To my surprise, the build failed this time with the following message:

[INFO] Unable to resolve version range for dependency
Dependency {groupId=org.apache, artifactId=xerces,
version=[2.8.0,3.0.0), type=jar}
in project org.eclipse.wst.xml.core

This makes no sense, since version 2.8.0 of org.apache.xerces clearly does exist in the central repository. Maybe Maven doesn't consider 2.8.0-v200705301630 to be in the above range?

So I tried another tack: restore the older Xerces plugin to the Eclipse plugins folder. This time the Xerces plugin is successfully installed in the local repository, and the plugin org.eclipse.wst.xml.core likewise. Instead, the build fails a bit later with:

[INFO] Unable to resolve version range for dependency
Dependency {groupId=system, artifactId=bundle,
version=[0,), type=jar}
in project org.apache.xml.resolver

This is exactly the problem that the Xerces plugin failed on in the first instance. So I suspect that I'm going to have to find out how to create a Maven artifact called system.bundle. Watch this space.

Wednesday 23 January 2008

Build Eclipse RCP products using Maven 2 - how hard can it be?

I am working as part of a project team developing a suite of applications that use Eclipse RCP as their platform. We are also using CruiseControl for continuous integration and testing. We currently build Eclipse RCP products, features and fragments using Eclipse PDE, partly because of its OSGI support. We would like to move to using Maven 2 in order to match the way we build all our Eclipse plugins and Java libraries. This will make it straightforward to generate comprehensive documentation on the Web, stay in control of dependencies, link into our bug tracking and progress tracking system and so on.

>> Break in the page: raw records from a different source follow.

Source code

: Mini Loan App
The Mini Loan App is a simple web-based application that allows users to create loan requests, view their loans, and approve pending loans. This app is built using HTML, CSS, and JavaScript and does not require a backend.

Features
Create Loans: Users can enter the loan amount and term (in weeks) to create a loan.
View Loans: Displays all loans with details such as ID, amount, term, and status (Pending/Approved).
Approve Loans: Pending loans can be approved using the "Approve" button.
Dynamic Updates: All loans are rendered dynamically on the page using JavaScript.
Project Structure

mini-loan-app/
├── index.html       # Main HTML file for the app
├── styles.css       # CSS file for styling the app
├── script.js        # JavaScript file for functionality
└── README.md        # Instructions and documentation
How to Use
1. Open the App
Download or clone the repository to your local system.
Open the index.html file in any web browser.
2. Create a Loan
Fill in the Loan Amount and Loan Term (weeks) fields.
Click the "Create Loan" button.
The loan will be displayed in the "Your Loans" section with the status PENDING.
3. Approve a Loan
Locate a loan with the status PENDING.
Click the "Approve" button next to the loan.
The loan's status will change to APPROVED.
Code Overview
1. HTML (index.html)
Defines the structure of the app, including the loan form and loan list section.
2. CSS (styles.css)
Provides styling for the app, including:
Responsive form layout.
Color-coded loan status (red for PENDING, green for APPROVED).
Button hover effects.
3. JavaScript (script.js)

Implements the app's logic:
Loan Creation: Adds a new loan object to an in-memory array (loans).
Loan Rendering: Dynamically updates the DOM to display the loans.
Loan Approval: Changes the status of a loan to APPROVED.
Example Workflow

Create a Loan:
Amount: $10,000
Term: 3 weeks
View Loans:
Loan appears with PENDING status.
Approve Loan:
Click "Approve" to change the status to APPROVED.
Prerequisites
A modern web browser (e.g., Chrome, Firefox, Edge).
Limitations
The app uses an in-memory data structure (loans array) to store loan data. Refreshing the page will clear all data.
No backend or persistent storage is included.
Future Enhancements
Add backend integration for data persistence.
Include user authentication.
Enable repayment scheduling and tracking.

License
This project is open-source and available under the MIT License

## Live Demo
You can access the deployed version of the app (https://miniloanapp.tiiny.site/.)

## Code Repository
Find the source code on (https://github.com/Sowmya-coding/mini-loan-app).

A parallel initiative is my attempt to set up the Eclipse development environment for each team member so that Maven builds and Eclipse builds work seamlessly together on the workstation. Initially I thought that this would require the use of the Maven 2 Integration for Eclipse plugin. However, it turned out that even this is not nearly as closely integrated into Eclipse as Ralf Quebbemann's equivalent Maven 2 Integration is integrated into IntelliJ IDEA, for example. We found it easiest to configure various Maven goals as "external tools" in Eclipse's Run menu and to use the Maven eclipse plugin to generate or update the Eclipse classpath and project files (mvn eclipse:eclipse).

[Footnote: mvn eclipse:configure-workspace works during installation, but only if the configured Maven repositories are online, which rather defeated my objective of creating a standalone developer kit installer. I found that this goal simply inserts a definition of the M2_REPO classpath variable into one of Eclipse's metadata files, so I made the installer do that directly instead. It now runs much faster too.]

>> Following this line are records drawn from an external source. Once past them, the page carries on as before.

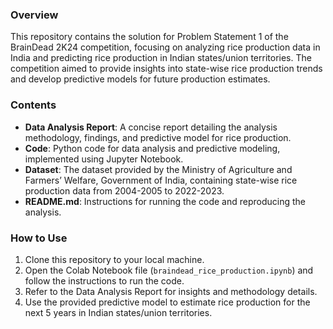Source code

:### Overview
This repository contains the solution for Problem Statement 1 of the BrainDead 2K24 competition, focusing on analyzing rice production data in India and predicting rice production in Indian states/union territories. The competition aimed to provide insights into state-wise rice production trends and develop predictive models for future production estimates.

### Contents
- **Data Analysis Report**: A concise report detailing the analysis methodology, findings, and predictive model for rice production.
- **Code**: Python code for data analysis and predictive modeling, implemented using Jupyter Notebook.
- **Dataset**: The dataset provided by the Ministry of Agriculture and Farmers’ Welfare, Government of India, containing state-wise rice production data from 2004-2005 to 2022-2023.
- **README.md**: Instructions for running the code and reproducing the analysis.

### How to Use
1. Clone this repository to your local machine.
2. Open the Colab Notebook file (`braindead_rice_production.ipynb`) and follow the instructions to run the code.
3. Refer to the Data Analysis Report for insights and methodology details.
4. Use the provided predictive model to estimate rice production for the next 5 years in Indian states/union territories.
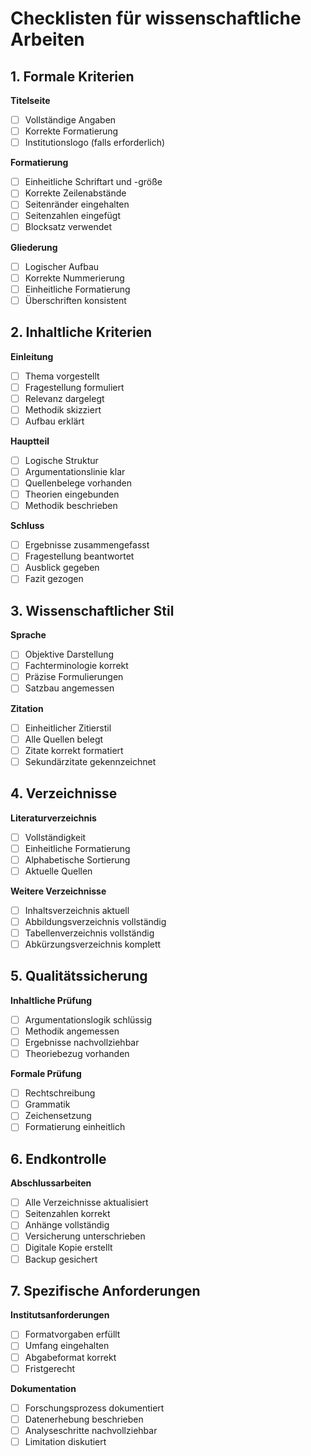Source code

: # Checklisten für wissenschaftliche Arbeiten

## 1. Formale Kriterien

**Titelseite**
- [ ] Vollständige Angaben
- [ ] Korrekte Formatierung
- [ ] Institutionslogo (falls erforderlich)

**Formatierung**
- [ ] Einheitliche Schriftart und -größe
- [ ] Korrekte Zeilenabstände
- [ ] Seitenränder eingehalten
- [ ] Seitenzahlen eingefügt
- [ ] Blocksatz verwendet

**Gliederung**
- [ ] Logischer Aufbau
- [ ] Korrekte Nummerierung
- [ ] Einheitliche Formatierung
- [ ] Überschriften konsistent

## 2. Inhaltliche Kriterien

**Einleitung**
- [ ] Thema vorgestellt
- [ ] Fragestellung formuliert
- [ ] Relevanz dargelegt
- [ ] Methodik skizziert
- [ ] Aufbau erklärt

**Hauptteil**
- [ ] Logische Struktur
- [ ] Argumentationslinie klar
- [ ] Quellenbelege vorhanden
- [ ] Theorien eingebunden
- [ ] Methodik beschrieben

**Schluss**
- [ ] Ergebnisse zusammengefasst
- [ ] Fragestellung beantwortet
- [ ] Ausblick gegeben
- [ ] Fazit gezogen

## 3. Wissenschaftlicher Stil

**Sprache**
- [ ] Objektive Darstellung
- [ ] Fachterminologie korrekt
- [ ] Präzise Formulierungen
- [ ] Satzbau angemessen

**Zitation**
- [ ] Einheitlicher Zitierstil
- [ ] Alle Quellen belegt
- [ ] Zitate korrekt formatiert
- [ ] Sekundärzitate gekennzeichnet

## 4. Verzeichnisse

**Literaturverzeichnis**
- [ ] Vollständigkeit
- [ ] Einheitliche Formatierung
- [ ] Alphabetische Sortierung
- [ ] Aktuelle Quellen

**Weitere Verzeichnisse**
- [ ] Inhaltsverzeichnis aktuell
- [ ] Abbildungsverzeichnis vollständig
- [ ] Tabellenverzeichnis vollständig
- [ ] Abkürzungsverzeichnis komplett

## 5. Qualitätssicherung

**Inhaltliche Prüfung**
- [ ] Argumentationslogik schlüssig
- [ ] Methodik angemessen
- [ ] Ergebnisse nachvollziehbar
- [ ] Theoriebezug vorhanden

**Formale Prüfung**
- [ ] Rechtschreibung
- [ ] Grammatik
- [ ] Zeichensetzung
- [ ] Formatierung einheitlich

## 6. Endkontrolle

**Abschlussarbeiten**
- [ ] Alle Verzeichnisse aktualisiert
- [ ] Seitenzahlen korrekt
- [ ] Anhänge vollständig
- [ ] Versicherung unterschrieben
- [ ] Digitale Kopie erstellt
- [ ] Backup gesichert

## 7. Spezifische Anforderungen

**Institutsanforderungen**
- [ ] Formatvorgaben erfüllt
- [ ] Umfang eingehalten
- [ ] Abgabeformat korrekt
- [ ] Fristgerecht

**Dokumentation**
- [ ] Forschungsprozess dokumentiert
- [ ] Datenerhebung beschrieben
- [ ] Analyseschritte nachvollziehbar
- [ ] Limitation diskutiert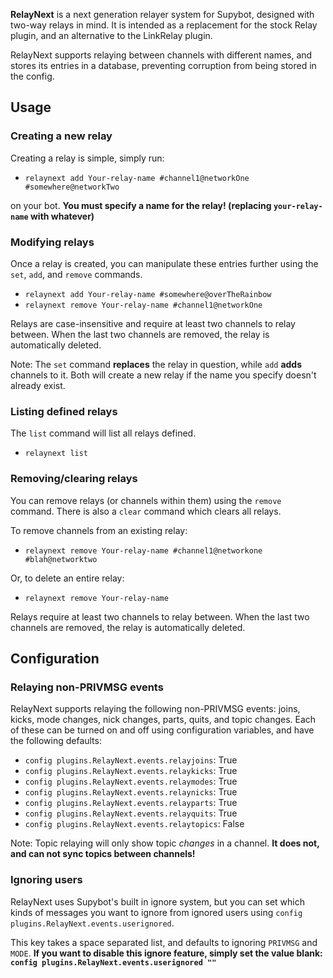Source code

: **RelayNext** is a next generation relayer system for Supybot, designed with two-way relays in mind. It is intended as a replacement for the stock Relay plugin, and an alternative to the LinkRelay plugin.

RelayNext supports relaying between channels with different names, and stores its entries in a database, preventing corruption from being stored in the config.

## Usage

### Creating a new relay

Creating a relay is simple, simply run:

* `relaynext add Your-relay-name #channel1@networkOne #somewhere@networkTwo`

on your bot. **You must specify a name for the relay! (replacing `your-relay-name` with whatever)**

### Modifying relays

Once a relay is created, you can manipulate these entries further using the `set`, `add`, and `remove` commands.

* `relaynext add Your-relay-name #somewhere@overTheRainbow`
* `relaynext remove Your-relay-name #channel1@networkOne`

Relays are case-insensitive and require at least two channels to relay between. When the last two channels are removed, the relay is automatically deleted.

Note: The `set` command **replaces** the relay in question, while `add` **adds** channels to it. Both will create a new relay if the name you specify doesn't already exist.

### Listing defined relays

The `list` command will list all relays defined.

* `relaynext list`

### Removing/clearing relays

You can remove relays (or channels within them) using the `remove` command. There is also a `clear` command which clears all relays.

To remove channels from an existing relay:

* `relaynext remove Your-relay-name #channel1@networkone #blah@networktwo`

Or, to delete an entire relay:

* `relaynext remove Your-relay-name`

Relays require at least two channels to relay between. When the last two channels are removed, the relay is automatically deleted.

## Configuration
### Relaying non-PRIVMSG events

RelayNext supports relaying the following non-PRIVMSG events: joins, kicks, mode changes, nick changes, parts, quits, and topic changes. Each of these can be turned on and off using configuration variables, and have the following defaults:

- `config plugins.RelayNext.events.relayjoins`: True
- `config plugins.RelayNext.events.relaykicks`: True
- `config plugins.RelayNext.events.relaymodes`: True
- `config plugins.RelayNext.events.relaynicks`: True
- `config plugins.RelayNext.events.relayparts`: True
- `config plugins.RelayNext.events.relayquits`: True
- `config plugins.RelayNext.events.relaytopics`: False

Note: Topic relaying will only show topic *changes* in a channel. **It does not, and can not sync topics between channels!**
### Ignoring users
RelayNext uses Supybot's built in ignore system, but you can set which kinds of messages you want to ignore from ignored users using `config plugins.RelayNext.events.userignored`.

This key takes a space separated list, and defaults to ignoring `PRIVMSG` and `MODE`. **If you want to disable this ignore feature, simply set the value blank: `config plugins.RelayNext.events.userignored ""`**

Despite the existence of the book Better Builds with Maven, a common complaint about Maven 2 is that it is not sufficiently well documented for heavy-duty use. The book was last updated in August 2007, since when two further releases of Maven have come out. The book doesn't mention Eclipse RCP or PDE. In trying to marry the use of Maven with Eclipse, we are very much having to hoe our own furrow.

I'm using this blog to record the approaches we take and how we fare. Hopefully after a few weeks (not too many!) it will be possible to summarise all the findings into a "how to" for future reference.

My current understanding is that the most promising approach would be using a combination of the maven-eclipse-plugin (with the PDE property set to true) and the pde-maven-plugin. These allow us to create the Eclipse project and classpath files slightly differently in order to permit "headless" PDE builds to take place. As I understand it, the PDE Maven plugin generates an Ant build file that can then be used to run the headless PDE build. There are a few wrinkles; for example we may have to obtain a more recent snapshot of the pde-maven-plugin because the last official release doesn't appear to work with Europa.

One project which does appear to have been successful in building RCP products using Maven is jLibrary, an open source document management / content management system. Martin Perez and Ryszard Petrowski have documented their build approach for jLibrary 1.2. I intend to study this and learn from it. More anon!